Okay, so the problem isn't intrinsic, but Virginia is a poor escort because she's not a Mage(i.e. if she meets a Mage rated encounter we have to protect her instead), and the rest of the issue is...political(and thus annoying). No fundamental problems except if we run into a problem she can't solve it.

[X] Talk about her life. About what it's like, though with no details that give away… too much.
[X] Ask him about his own life… no, not that. His own culture. No specifics, just what life itself was like back then.
[X] Ask him if he knows anything about Demon-Spawn, and if not, talk to him about that…

I note that Demon-Spawn are major template level. And at the moment you have Mind 2, Space 1, and basically nothing in the way of combat Rotes. :p
 
[x] Talk about her life. About what it's like, though with no details that give away… too much.
[x] Ask him about his own life… no, not that. His own culture. No specifics, just what life itself was like back then.
[x] Ask him, and talk to him, about the Orders. He hinted that there were the same orders even back then.
 
Page 59: The Bitter Dregs of Life, Part 2
Page 59: The Bitter Dregs of Life, Part 2

"It's been a while, but some things stay the same. Or maybe I just think they do." Miriam frowned and admitted, "I study history a lot, but I've read that people make assumptions. They think that the ancients were like them. But then you look at pictures of how they dressed, or read about gladiator games and the murder of Christian martyrs, or you listen to tales of… well, my Uncle once told me about bull-baiting and burning cats."

"He did?" Anant asked, his voice careful.

"Yeah. It seemed so horrible. It wasn't something I could ever imagine doing, and it was boys, I suppose, or maybe I'm just assuming that. But I can't imagine it, someone doing that. And I just… I assumed then. Because men are warlike, or…"

Miriam realized that this wasn't good logic, and had realized it a long time ago, but she didn't want to think it possible, that a kind-hearted woman would cheer along as a cat died. But it wasn't merely men who were imperfect before the eyes of god. "I know it was foolish, but you think these things."

Anant snorted. "The most dangerous person I ever knew was a woman. I've been told about your peoples, or at least, I've heard a lot said. Mages come here, so at least they're not entirely blind to the spirit of the living world. But you are a Christian, are you not? The world was made for man to abuse, animals lack souls or anything like importance…"

Anant said each word like a declaration, stomping forward with each of them, his staff thumping rhythmically on the ground.

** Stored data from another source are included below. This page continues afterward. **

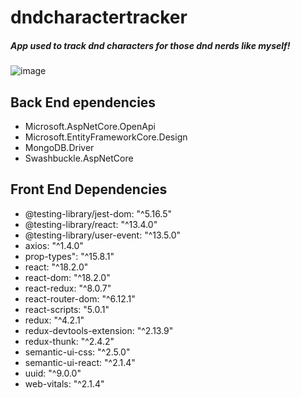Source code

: # dndcharactertracker

##### App used to track dnd characters for those dnd nerds like myself!

![image](https://github.com/bonecrushereb/dndcharactertracker/assets/16419559/fd1f1721-1312-4c4f-81f9-c586eb702607)

## Back End ependencies

   <ul>
    <li>Microsoft.AspNetCore.OpenApi</li>
    <li>Microsoft.EntityFrameworkCore.Design</li>
    <li>MongoDB.Driver</li>
    <li>Swashbuckle.AspNetCore</li>
   </ul>

## Front End Dependencies

   <ul>
    <li>@testing-library/jest-dom: "^5.16.5"</li>
    <li>@testing-library/react: "^13.4.0"</li>
    <li>@testing-library/user-event: "^13.5.0"</li>
    <li>axios: "^1.4.0"</li>
    <li>prop-types": "^15.8.1"</li>
    <li>react: "^18.2.0"</li>
    <li>react-dom: "^18.2.0"</li>
    <li>react-redux: "^8.0.7"</li>
    <li>react-router-dom: "^6.12.1"</li>
    <li>react-scripts: "5.0.1"</li>
    <li>redux: "^4.2.1"</li>
    <li>redux-devtools-extension: "^2.13.9"</li>
    <li>redux-thunk: "^2.4.2"</li>
    <li>semantic-ui-css: "^2.5.0"</li>
    <li>semantic-ui-react: "^2.1.4"</li>
    <li>uuid: "^9.0.0"</li>
    <li>web-vitals: "^2.1.4"</li>
   </ul>
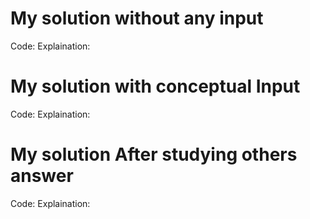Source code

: # My solution without any input

Code:
Explaination:

# My solution with conceptual Input

Code:
Explaination:

# My solution After studying others answer

Code:
Explaination: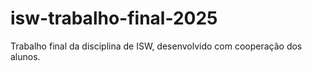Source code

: # isw-trabalho-final-2025
Trabalho final da disciplina de ISW, desenvolvido com cooperação dos alunos.
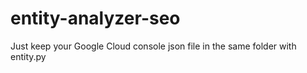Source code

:# entity-analyzer-seo

Just keep your Google Cloud console json file in the same folder with entity.py 
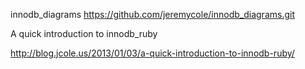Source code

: innodb_diagrams
<https://github.com/jeremycole/innodb_diagrams.git>

A quick introduction to innodb_ruby

<http://blog.jcole.us/2013/01/03/a-quick-introduction-to-innodb-ruby/>

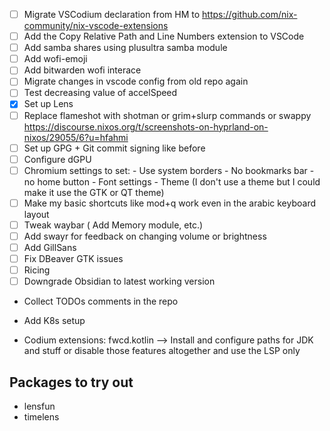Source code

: - [ ] Migrate VSCodium declaration from HM to https://github.com/nix-community/nix-vscode-extensions
- [ ] Add the Copy Relative Path and Line Numbers extension to VSCode
- [ ] Add samba shares using plusultra samba module
- [ ] Add wofi-emoji
- [ ] Add bitwarden wofi interace
- [ ] Migrate changes in vscode config from old repo again
- [ ] Test decreasing value of accelSpeed
- [x] Set up Lens
- [ ] Replace flameshot with shotman or grim+slurp commands or swappy https://discourse.nixos.org/t/screenshots-on-hyprland-on-nixos/29055/6?u=hfahmi
- [ ] Set up GPG + Git commit signing like before
- [ ] Configure dGPU
- [ ] Chromium settings to set:
        - Use system borders
        - No bookmarks bar
        - no home button
        - Font settings
        - Theme (I don't use a theme but I could make it use the GTK or QT theme)
- [ ] Make my basic shortcuts like mod+q work even in the arabic keyboard layout
- [ ] Tweak waybar ( Add Memory module, etc.)
- [ ] Add swayr for feedback on changing volume or brightness
- [ ] Add GillSans
- [ ] Fix DBeaver GTK issues
- [ ] Ricing
- [ ] Downgrade Obsidian to latest working version
- Collect TODOs comments in the repo
- Add K8s setup

- Codium extensions: 
fwcd.kotlin --> Install and configure paths for JDK and stuff or disable those features altogether and use the LSP only



## Packages to try out
- lensfun
- timelens
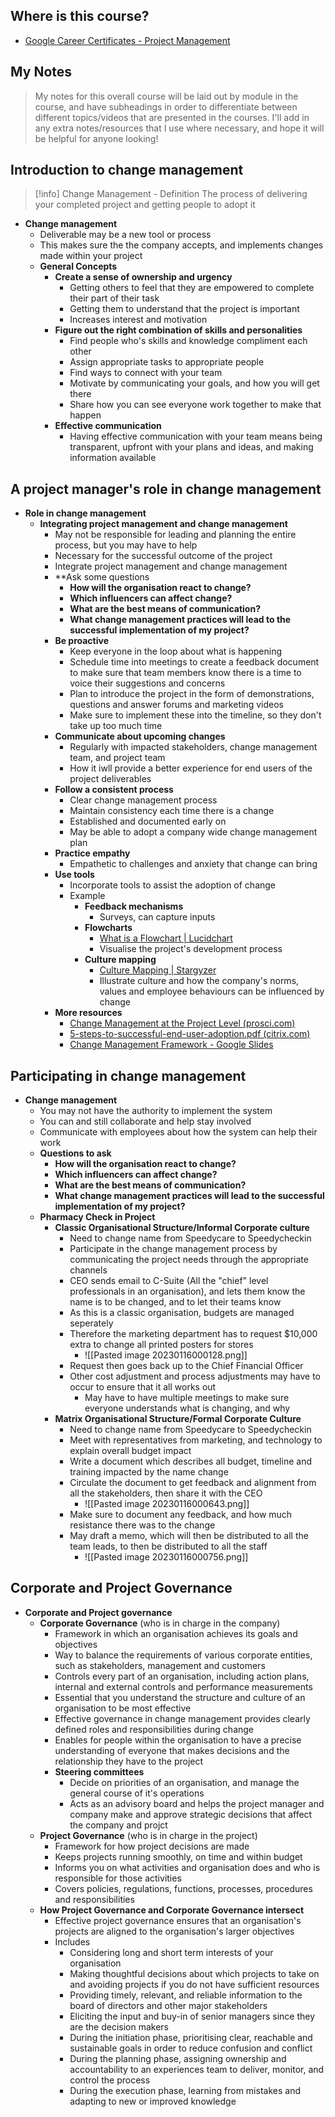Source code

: ## Where is this course?
- [Google Career Certificates - Project Management](https://www.coursera.org/professional-certificates/google-project-management)

## My Notes
> My notes for this overall course will be laid out by module in the course, and have subheadings in order to differentiate between different topics/videos that are presented in the courses. I'll add in any extra notes/resources that I use where necessary, and hope it will be helpful for anyone looking!


## Introduction to change management
> [!info] Change Management - Definition
> The process of delivering your completed project and getting people to adopt it
- **Change management**
	- Deliverable may be a new tool or process
	- This makes sure the the company accepts, and implements changes made within your project
	- **General Concepts**
		- **Create a sense of ownership and urgency**
			- Getting others to feel that they are empowered to complete their part of their task
			- Getting them to understand that the project is important
			- Increases interest and motivation
		- **Figure out the right combination of skills and personalities**
			- Find people who's skills and knowledge compliment each other
			- Assign appropriate tasks to appropriate people
			- Find ways to connect with your team
			- Motivate by communicating your goals, and how you will get there
			- Share how you can see everyone work together to make that happen
		- **Effective communication**
			- Having effective communication with your team means being transparent, upfront with your plans and ideas, and making information available

## A project manager's role in change management
- **Role in change management**
	- **Integrating project management and change management**
		- May not be responsible for leading and planning the entire process, but you may have to help
		- Necessary for the successful outcome of the project
		- Integrate project management and change management
		- **Ask some questions
			- **How will the organisation react to change?**
			- **Which influencers can affect change?**
			- **What are the best means of communication?**
			- **What change management practices will lead to the successful implementation of my project?**
		- **Be proactive**
			- Keep everyone in the loop about what is happening
			- Schedule time into meetings to create a feedback document to make sure that team members know there is a time to voice their suggestions and concerns
			- Plan to introduce the project in the form of demonstrations, questions and answer forums and marketing videos
			- Make sure to implement these into the timeline, so they don't take up too much time
		- **Communicate about upcoming changes**
			- Regularly with impacted stakeholders, change management team, and project team
			- How it iwll provide a better experience for end users of the project deliverables
		- **Follow a consistent process**
			- Clear change management process
			- Maintain consistency each time there is a change
			- Established and documented early on
			- May be able to adopt a company wide change management plan
		- **Practice empathy**
			- Empathetic to challenges and anxiety that change can bring
		- **Use tools**
			- Incorporate tools to assist the adoption of change
			- Example
				- **Feedback mechanisms**
					- Surveys, can capture inputs
				- **Flowcharts**
					- [What is a Flowchart | Lucidchart](https://www.lucidchart.com/pages/what-is-a-flowchart-tutorial)
					- Visualise the project's development process
				- **Culture mapping**
					- [Culture Mapping | Stargyzer](https://www.strategyzer.com/blog/posts/2015/10/13/the-culture-map-a-systematic-intentional-tool-for-designing-great-company-culture)
					- Illustrate culture and how the company's norms, values and employee behaviours can be influenced by change
		- **More resources**
			- [Change Management at the Project Level (prosci.com)](https://www.prosci.com/resources/articles/change-management-at-the-project-level)
			- [5-steps-to-successful-end-user-adoption.pdf (citrix.com)](https://www.citrix.com/content/dam/citrix/en_us/documents/reference-material/5-steps-to-successful-end-user-adoption.pdf)
			- [Change Management Framework - Google Slides](https://docs.google.com/presentation/d/1YMVERX1vBsknCjbCtsKFmHgWWZxFcO5A3urvWbWXKbs/template/preview?resourcekey=0-_V7hj-KwQu75EI2Y9qpsTw)

## Participating in change management
- **Change management**
	- You may not have the authority to implement the system
	- You can and still collaborate and help stay involved
	- Communicate with employees about how the system can help their work
	- **Questions to ask**
		- **How will the organisation react to change?**
		- **Which influencers can affect change?**
		- **What are the best means of communication?**
		- **What change management practices will lead to the successful implementation of my project?**
	- **Pharmacy Check in Project**
		- **Classic Organisational Structure/Informal Corporate culture**
			- Need to change name from Speedycare to Speedycheckin
			- Participate in the change management process by communicating the project needs through the appropriate channels
			- CEO sends email to C-Suite (All the "chief" level professionals in an organisation), and lets them know the name is to be changed, and to let their teams know
			- As this is a classic organisation, budgets are managed seperately
			- Therefore the marketing department has to request $10,000 extra to change all printed posters for stores
				- ![[Pasted image 20230116000128.png]]
			- Request then goes back up to the Chief Financial Officer
			- Other cost adjustment and process adjustments may have to occur to ensure that it all works out
				- May have to have multiple meetings to make sure everyone understands what is changing, and why
		- **Matrix Organisational Structure/Formal Corporate Culture**
			- Need to change name from Speedycare to Speedycheckin
			- Meet with representatives from marketing, and technology to explain overall budget impact
			- Write a document which describes all budget, timeline and training impacted by the name change
			- Circulate the document to get feedback and alignment from all the stakeholders, then share it with the CEO
				- ![[Pasted image 20230116000643.png]]
			- Make sure to document any feedback, and how much resistance there was to the change
			- May draft a memo, which will then be distributed to all the team leads, to then be distributed to all the staff
				- ![[Pasted image 20230116000756.png]]

## Corporate and Project Governance
- **Corporate and Project governance**
	- **Corporate Governance** (who is in charge in the company)
		- Framework in which an organisation achieves its goals and objectives
		- Way to balance the requirements of various corporate entities, such as stakeholders, management and customers
		- Controls every part of an organisation, including action plans, internal and external controls and performance measurements
		- Essential that you understand the structure and culture of an organisation to be most effective
		- Effective governance in change management provides clearly defined roles and responsibilities during change
		- Enables for people within the organisation to have a precise understanding of everyone that makes decisions and the relationship they have to the project
		- **Steering committees**
			- Decide on priorities of an organisation, and manage the general course of it's operations
			- Acts as an advisory board and helps the project manager and company make and approve strategic decisions that affect the company and projct
	- **Project Governance** (who is in charge in the project)
		- Framework for how project decisions are made
		- Keeps projects running smoothly, on time and within budget
		- Informs you on what activities and organisation does and who is responsible for those activities
		- Covers policies, regulations, functions, processes, procedures and responsibilities
	- **How Project Governance and Corporate Governance intersect**
		- Effective project governance ensures that an organisation's projects are aligned to the organisation's larger objectives
		- Includes
			- Considering long and short term interests of your organisation
			- Making thoughtful decisions about which projects to take on and avoiding projects if you do not have sufficient resources
			- Providing timely, relevant, and reliable information to the board of directors and other major stakeholders
			- Eliciting the input and buy-in of senior managers since they are the decision makers
			- During the initiation phase, prioritising clear, reachable and sustainable goals in order to reduce confusion and conflict
			- During the planning phase, assigning ownership and accountability to an experiences team to deliver, monitor, and control the process
			- During the execution phase, learning from mistakes and adapting to new or improved knowledge

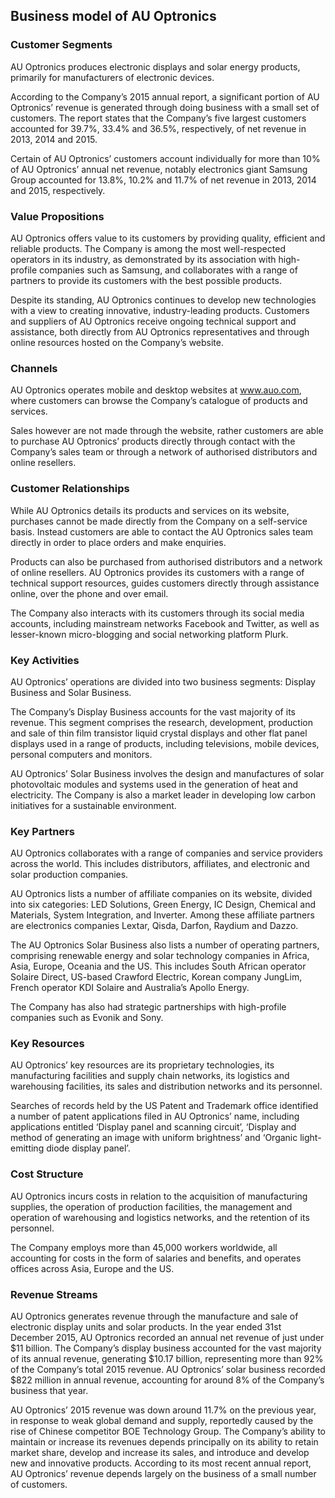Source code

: Business model of AU Optronics
------------------------------

 ### Customer Segments

 AU Optronics produces electronic displays and solar energy products, primarily for manufacturers of electronic devices.

 According to the Company’s 2015 annual report, a significant portion of AU Optronics’ revenue is generated through doing business with a small set of customers. The report states that the Company’s five largest customers accounted for 39.7%, 33.4% and 36.5%, respectively, of net revenue in 2013, 2014 and 2015.

 Certain of AU Optronics’ customers account individually for more than 10% of AU Optronics’ annual net revenue, notably electronics giant Samsung Group accounted for 13.8%, 10.2% and 11.7% of net revenue in 2013, 2014 and 2015, respectively.

 ### Value Propositions

 AU Optronics offers value to its customers by providing quality, efficient and reliable products. The Company is among the most well-respected operators in its industry, as demonstrated by its association with high-profile companies such as Samsung, and collaborates with a range of partners to provide its customers with the best possible products.

 Despite its standing, AU Optronics continues to develop new technologies with a view to creating innovative, industry-leading products. Customers and suppliers of AU Optronics receive ongoing technical support and assistance, both directly from AU Optronics representatives and through online resources hosted on the Company’s website.

 ### Channels

 AU Optronics operates mobile and desktop websites at www.auo.com, where customers can browse the Company’s catalogue of products and services.

 Sales however are not made through the website, rather customers are able to purchase AU Optronics’ products directly through contact with the Company’s sales team or through a network of authorised distributors and online resellers.

 ### Customer Relationships

 While AU Optronics details its products and services on its website, purchases cannot be made directly from the Company on a self-service basis. Instead customers are able to contact the AU Optronics sales team directly in order to place orders and make enquiries.

 Products can also be purchased from authorised distributors and a network of online resellers. AU Optronics provides its customers with a range of technical support resources, guides customers directly through assistance online, over the phone and over email.

 The Company also interacts with its customers through its social media accounts, including mainstream networks Facebook and Twitter, as well as lesser-known micro-blogging and social networking platform Plurk.

 ### Key Activities

 AU Optronics’ operations are divided into two business segments: Display Business and Solar Business.

 The Company’s Display Business accounts for the vast majority of its revenue. This segment comprises the research, development, production and sale of thin film transistor liquid crystal displays and other flat panel displays used in a range of products, including televisions, mobile devices, personal computers and monitors.

 AU Optronics’ Solar Business involves the design and manufactures of solar photovoltaic modules and systems used in the generation of heat and electricity. The Company is also a market leader in developing low carbon initiatives for a sustainable environment.

 ### Key Partners

 AU Optronics collaborates with a range of companies and service providers across the world. This includes distributors, affiliates, and electronic and solar production companies.

 AU Optronics lists a number of affiliate companies on its website, divided into six categories: LED Solutions, Green Energy, IC Design, Chemical and Materials, System Integration, and Inverter. Among these affiliate partners are electronics companies Lextar, Qisda, Darfon, Raydium and Dazzo.

 The AU Optronics Solar Business also lists a number of operating partners, comprising renewable energy and solar technology companies in Africa, Asia, Europe, Oceania and the US. This includes South African operator Solaire Direct, US-based Crawford Electric, Korean company JungLim, French operator KDI Solaire and Australia’s Apollo Energy.

 The Company has also had strategic partnerships with high-profile companies such as Evonik and Sony.

 ### Key Resources

 AU Optronics’ key resources are its proprietary technologies, its manufacturing facilities and supply chain networks, its logistics and warehousing facilities, its sales and distribution networks and its personnel.

 Searches of records held by the US Patent and Trademark office identified a number of patent applications filed in AU Optronics’ name, including applications entitled ‘Display panel and scanning circuit’, ‘Display and method of generating an image with uniform brightness’ and ‘Organic light-emitting diode display panel’.

 ### Cost Structure

 AU Optronics incurs costs in relation to the acquisition of manufacturing supplies, the operation of production facilities, the management and operation of warehousing and logistics networks, and the retention of its personnel.

 The Company employs more than 45,000 workers worldwide, all accounting for costs in the form of salaries and benefits, and operates offices across Asia, Europe and the US.

 ### Revenue Streams

 AU Optronics generates revenue through the manufacture and sale of electronic display units and solar products. In the year ended 31st December 2015, AU Optronics recorded an annual net revenue of just under $11 billion. The Company’s display business accounted for the vast majority of its annual revenue, generating $10.17 billion, representing more than 92% of the Company’s total 2015 revenue. AU Optronics’ solar business recorded $822 million in annual revenue, accounting for around 8% of the Company’s business that year.

 AU Optronics’ 2015 revenue was down around 11.7% on the previous year, in response to weak global demand and supply, reportedly caused by the rise of Chinese competitor BOE Technology Group. The Company’s ability to maintain or increase its revenues depends principally on its ability to retain market share, develop and increase its sales, and introduce and develop new and innovative products. According to its most recent annual report, AU Optronics’ revenue depends largely on the business of a small number of customers.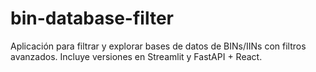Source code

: # bin-database-filter
Aplicación para filtrar y explorar bases de datos de BINs/IINs con filtros avanzados. Incluye versiones en Streamlit y FastAPI + React.
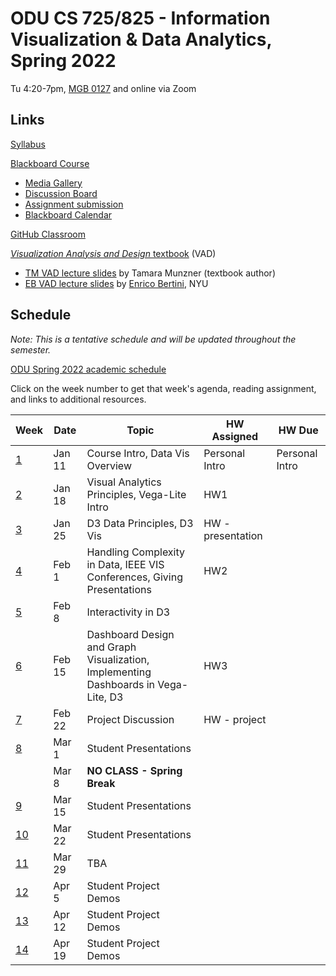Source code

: # ODU CS 725/825 - Information Visualization & Data Analytics, Spring 2022

Tu 4:20-7pm, [MGB 0127](https://www.odu.edu/ts/labs-classrooms/technology-classrooms/mgb) and online via Zoom

## Links

[Syllabus](syllabus.md)

[Blackboard Course](https://www.blackboard.odu.edu/ultra/courses/_394424_1/cl/outline)
* [Media Gallery](https://www.blackboard.odu.edu/webapps/blackboard/content/launchLink.jsp?course_id=_394424_1&tool_id=_5549_1&tool_type=TOOL&mode=cpview&mode=reset)
* [Discussion Board](https://www.blackboard.odu.edu/webapps/blackboard/content/launchLink.jsp?course_id=_394424_1&tool_id=_2588_1&tool_type=TOOL&mode=cpview&mode=reset)
* [Assignment submission](https://www.blackboard.odu.edu/webapps/blackboard/content/listContentEditable.jsp?content_id=_10420532_1&course_id=_394424_1&mode=reset)
* [Blackboard Calendar](https://www.blackboard.odu.edu/webapps/blackboard/content/launchLink.jsp?course_id=_394424_1&tool_id=_152_1&tool_type=TOOL&mode=cpview&mode=reset)

[GitHub Classroom](https://classroom.github.com/classrooms/76785200-odu-cs-725-information-visualization-spring-2022)

[*Visualization Analysis and Design* textbook](https://www.cs.ubc.ca/~tmm/vadbook/) (VAD)
* [TM VAD lecture slides](https://www.cs.ubc.ca/~tmm/talks.html#vadallslides) by Tamara Munzner (textbook author)
* [EB VAD lecture slides](http://bit.ly/lecture-slides-iv16) by [Enrico Bertini](http://enrico.bertini.io/), NYU

## Schedule

*Note: This is a tentative schedule and will be updated throughout the semester.*

[ODU Spring 2022 academic schedule](https://www.odu.edu/academics/calendar/spring)

Click on the week number to get that week's agenda, reading assignment, and links to additional resources.

|Week |Date|Topic|HW Assigned|HW Due|
|---|---|---|---|---|
|[1](agenda.md#week-1)|	Jan 11|	Course Intro, Data Vis Overview | Personal Intro | Personal Intro|
|[2](agenda.md#week-2)|	Jan 18|	Visual Analytics Principles, Vega-Lite Intro | HW1 |  |
|[3](agenda.md#week-3)|	Jan 25|	D3 Data Principles, D3 Vis  | HW - presentation | |
|[4](agenda.md#week-4)|	Feb 1| Handling Complexity in Data, IEEE VIS Conferences, Giving Presentations | HW2 | | 
|[5](agenda.md#week-5)|	Feb 8| Interactivity in D3| | | 
|[6](agenda.md#week-6)|	Feb 15|	Dashboard Design and Graph Visualization, Implementing Dashboards in Vega-Lite, D3| HW3 | | 
|[7](agenda.md#week-7)|	Feb 22|	Project Discussion | HW - project | | 
|[8](agenda.md#week-8)|	Mar 1|	Student Presentations | | | 
||	Mar 8|	**NO CLASS - Spring Break** | | | 
|[9](agenda.md#week-9)|	Mar 15|	Student Presentations | | | 
|[10](agenda.md#week-10)| Mar 22|	Student Presentations | | | 
|[11](agenda.md#week-11)| Mar 29|	TBA | | | 
|[12](agenda.md#week-12)| Apr 5|	Student Project Demos | | | 
|[13](agenda.md#week-13)| Apr 12|	Student Project Demos | | | 
|[14](agenda.md#week-14)| Apr 19|	Student Project Demos | | | 

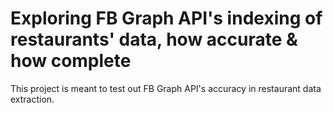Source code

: # Exploring FB Graph API's indexing of restaurants' data, how accurate & how complete

This project is meant to test out FB Graph API's accuracy in restaurant data extraction.
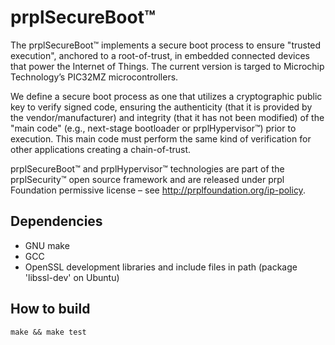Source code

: # prplSecureBoot™

The prplSecureBoot™ implements a secure boot process to ensure "trusted execution", anchored to a
root-of-trust, in embedded connected devices that power the Internet of Things. The current version
is targed to Microchip Technology’s PIC32MZ microcontrollers.

We define a secure boot process as one that utilizes a cryptographic public key to verify signed code,
ensuring the authenticity (that it is provided by the vendor/manufacturer) and integrity (that it has
not been modified) of the "main code" (e.g., next-stage bootloader or prplHypervisor™) prior to execution.
This main code must perform the same kind of verification for other applications creating a chain-of-trust.

prplSecureBoot™ and prplHypervisor™ technologies are part of the prplSecurity™ open source 
framework and are released under prpl Foundation permissive license – see http://prplfoundation.org/ip-policy.

## Dependencies
* GNU make
* GCC
* OpenSSL development libraries and include files in path (package 'libssl-dev' on Ubuntu)

## How to build

	make && make test


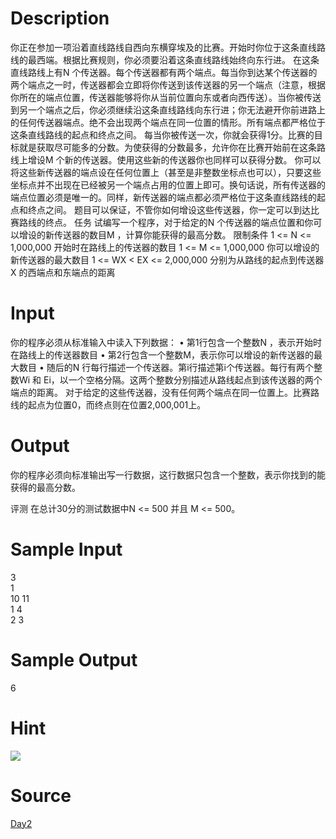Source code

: 
# Description

<div class="content">你正在参加一项沿着直线路线自西向东横穿埃及的比赛。开始时你位于这条直线路线的最西端。根据比赛规则，你必须要沿着这条直线路线始终向东行进。
在这条直线路线上有N 个传送器。每个传送器都有两个端点。每当你到达某个传送器的两个端点之一时，传送器都会立即将你传送到该传送器的另一个端点（注意，根据你所在的端点位置，传送器能够将你从当前位置向东或者向西传送）。当你被传送到另一个端点之后，你必须继续沿这条直线路线向东行进；你无法避开你前进路上的任何传送器端点。绝不会出现两个端点在同一位置的情形。所有端点都严格位于这条直线路线的起点和终点之间。
每当你被传送一次，你就会获得1分。比赛的目标就是获取尽可能多的分数。为使获得的分数最多，允许你在比赛开始前在这条路线上增设M 个新的传送器。使用这些新的传送器你也同样可以获得分数。
你可以将这些新传送器的端点设在任何位置上（甚至是非整数坐标点也可以），只要这些坐标点并不出现在已经被另一个端点占用的位置上即可。换句话说，所有传送器的端点位置必须是唯一的。同样，新传送器的端点都必须严格位于这条直线路线的起点和终点之间。
题目可以保证，不管你如何增设这些传送器，你一定可以到达比赛路线的终点。
任务
试编写一个程序，对于给定的N 个传送器的端点位置和你可以增设的新传送器的数目M ，计算你能获得的最高分数。
限制条件
1 &lt;= N &lt;= 1,000,000	开始时在路线上的传送器的数目
1 &lt;= M &lt;= 1,000,000	你可以增设的新传送器的最大数目
1 &lt;= WX &lt; EX &lt;= 2,000,000	分别为从路线的起点到传送器X 的西端点和东端点的距离
</div>

# Input

<div class="content">你的程序必须从标准输入中读入下列数据：
•	第1行包含一个整数N ，表示开始时在路线上的传送器数目
•	第2行包含一个整数M，表示你可以增设的新传送器的最大数目
•	随后的N 行每行描述一个传送器。第i行描述第i个传送器。每行有两个整数Wi 和 Ei，以一个空格分隔。这两个整数分别描述从路线起点到该传送器的两个端点的距离。
对于给定的这些传送器，没有任何两个端点在同一位置上。比赛路线的起点为位置0，而终点则在位置2,000,001上。
</div>

# Output

<div class="content">你的程序必须向标准输出写一行数据，这行数据只包含一个整数，表示你找到的能获得的最高分数。

评测
在总计30分的测试数据中N &lt;= 500 并且 M &lt;= 500。

</div>

# Sample Input

<div class="content"><span class="sampledata">3<br/>
1<br/>
10 11<br/>
1 4<br/>
2 3<br/>
</span></div>

# Sample Output

<div class="content"><span class="sampledata">6<br/>
</span></div>

# Hint

<div class="content"><p><img border="0" src="/source/bzoj/1796/img/aHR0cHM6Ly9seWRzeS5jb20vSnVkZ2VPbmxpbmUvaW1hZ2VzLzE3OTYuanBn.jpg"/> </p></div>

# Source

<div class="content"><p><a href="problemset.php?search=Day2">Day2</a></p></div>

"I've never thought that way. I've seen too much of animals to understaimate them." Miriam held out her hands, innocently, as she heard the crow of some distant bird, possessed by a spirit. "But I admit, that we are not as you are."

"Then what are you like?"

"Well, I live with my mother, and my father," Miriam admitted. "I'm still learning. You know what colleges are?"

"Learning. Higher learning. Common for Mages, more common than it is for others," Anant conceded, with a wave of his hand. "So you're a learned girl, seeking to learn more. To become, what?"

Miriam didn't know what to say. His voice, the way he was moving, it all seemed to speak towards some contempt. "Someone who can help my people," Miriam admitted. "That's always what I've wanted." She spread her arms out. "I thought we might have that in common. You said you guarded a stream?"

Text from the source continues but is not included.